Now, Michigan is taking a hard look at disciplinary practices in an effort to disrupt the so-called “school to prison pipeline.” Seventy three-county teams ... met at a summit in Ann Arbor in late September to kick off a three-year implementation of new truancy policies aimed at keeping kids in school.
It’s the first state of which we’re aware to hold such a summit ... We applaud the focus, and we look forward to more dialogue at the state and local levels.
We’ve written previously about the need to rethink how communities and schools respond to problem behavior among youth. Too often, that response is banishing students to an empty room or out of school altogether.
The absurdity of the practice is obvious. Struggling students have little enough motivation to attend school. Rewarding bad behavior with a free pass to skip school almost invites repeat offenses.

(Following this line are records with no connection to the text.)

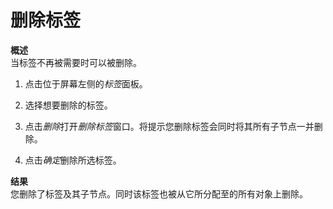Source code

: # 删除标签

**概述**<br/>
当标签不再被需要时可以被删除。

1. 点击位于屏幕左侧的*标签*面板。

2. 选择想要删除的标签。

3. 点击*删除*打开*删除标签*窗口。将提示您删除标签会同时将其所有子节点一并删除。

4. 点击*确定*删除所选标签。

**结果**<br/>
您删除了标签及其子节点。同时该标签也被从它所分配至的所有对象上删除。
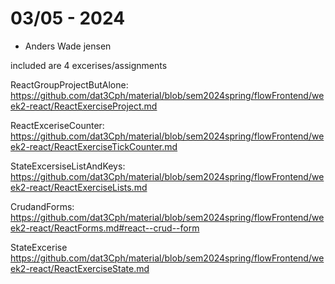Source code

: # 03/05 - 2024
- Anders Wade jensen

included are 4 excerises/assignments

ReactGroupProjectButAlone:
https://github.com/dat3Cph/material/blob/sem2024spring/flowFrontend/week2-react/ReactExerciseProject.md

ReactExceriseCounter:
https://github.com/dat3Cph/material/blob/sem2024spring/flowFrontend/week2-react/ReactExerciseTickCounter.md


StateExcersiseListAndKeys:
https://github.com/dat3Cph/material/blob/sem2024spring/flowFrontend/week2-react/ReactExerciseLists.md

CrudandForms:
https://github.com/dat3Cph/material/blob/sem2024spring/flowFrontend/week2-react/ReactForms.md#react--crud--form


StateExcerise
https://github.com/dat3Cph/material/blob/sem2024spring/flowFrontend/week2-react/ReactExerciseState.md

Worse, numerous studies have found that suspension often contributes to a gradual process of academic and social disengagement that increases the probability of additional disciplinary exclusions, academic failure, drop-out and, often, criminal activity.
Midland Probate Judge Dorene S. Allen, who chaired the summit, told participants that “of Michigan prisoners, 49 percent do not have a high school degree or GED.”

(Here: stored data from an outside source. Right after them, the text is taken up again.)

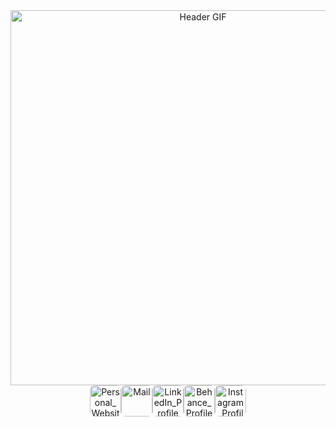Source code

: <div id="header" align="center">
  <picture>
    <!-- Light Themes -->
    <source srcset="assets/gif_light_vhs.gif" media="(prefers-color-scheme: light)">
    <!-- Dark Themes -->
    <source srcset="assets/gif_dark_vhs.gif" media="(prefers-color-scheme: dark)">
    <!-- Default GIF (Fallback) -->
    <img src="assets/gif_dark_vhs.gif" alt="Header GIF" style="width: 600px;">
  </picture>


<div id="custom-buttons" align="center" style="display: flex; justify-content: center; gap: 0px; padding: 0; margin: 0;">
  <!-- GitHub Button as GIF -->
  <a href="https://sifmanos.github.io/" target="_blank" title="Personal_Website">
    <picture>
      <!-- Light Theme -->
      <source srcset="assets/gif_website2.gif" media="(prefers-color-scheme: light)">
      <!-- Dark Theme -->
      <source srcset="assets/gif_website.gif" media="(prefers-color-scheme: dark)">
      <!-- Default (Fallback) -->
      <img src="assets/gif_website.gif" width="50" alt="Personal_Website" style="border-radius: 8px;">
    </picture>
  </a>
  <a href="mailto:sifakis.em@gmail.com" target="_blank" title="Mail">
    <picture>
      <!-- Light Theme -->
      <source srcset="assets/gif_mails2.gif" media="(prefers-color-scheme: light)">
      <!-- Dark Theme -->
      <source srcset="assets/gif_mails.gif" media="(prefers-color-scheme: dark)">
      <!-- Default (Fallback) -->
      <img src="assets/gif_mails.gif" width="50" alt="Mail" style="border-radius: 8px;">
    </picture>
  </a>
  <a href="https://www.linkedin.com/in/sifmanos/" target="_blank" title="LinkedIn_Profile">
    <picture>
      <!-- Light Theme -->
      <source srcset="assets/gif_linkedin2.gif" media="(prefers-color-scheme: light)">
      <!-- Dark Theme -->
      <source srcset="assets/gif_linkedin.gif" media="(prefers-color-scheme: dark)">
      <!-- Default (Fallback) -->
      <img src="assets/gif_linkedin.gif" width="50" alt="LinkedIn_Profile" style="border-radius: 8px;">
    </picture>
  </a>
  <a href="https://www.behance.net/manossifakis1" target="_blank" title="Behance_Profile">
    <picture>
      <!-- Light Theme -->
      <source srcset="assets/gif_behance2.gif" media="(prefers-color-scheme: light)">
      <!-- Dark Theme -->
      <source srcset="assets/gif_behance.gif" media="(prefers-color-scheme: dark)">
      <!-- Default (Fallback) -->
      <img src="assets/gif_behance.gif" width="50" alt="Behance_Profile" style="border-radius: 8px;">
    </picture>
  </a>
  <a href="https://www.instagram.com/sifmanos_/" target="_blank" title="Instagram_Profile">
    <picture>
      <!-- Light Theme -->
      <source srcset="assets/gif_instagram2.gif" media="(prefers-color-scheme: light)">
      <!-- Dark Theme -->
      <source srcset="assets/gif_instagram.gif" media="(prefers-color-scheme: dark)">
      <!-- Default (Fallback) -->
      <img src="assets/gif_instagram.gif" width="50" alt="Instagram_Profile" style="border-radius: 8px;">
    </picture>
  </a>
</div>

The good news is that models for success exist. Last year, for example, we wrote about Lincoln High School in Walla Walla, Wash., where administrators saw an 85 percent decline in suspensions after changing its approach to discipline.
Just recently, we learned about a small school in Le Grand, Calif. that reduced suspensions from 49 in 2010-2011 to 15 the following year.
How? By focusing on getting offenders to talk about their feelings, to address what they were thinking when the incident occurred, and to work together on what could make things “as right as possible.”
That’s not to say that students face no consequences for unacceptable behavior, but that proper training of faculty and staff and more coordination with behavioral experts stand a better chance of putting troubled kids on the right path.
The zero-tolerance culture ... is utterly ineffective.
What’s more, it’s disproportionately affects minority students and students from difficult economic and family backgrounds — kids that need more help, not less.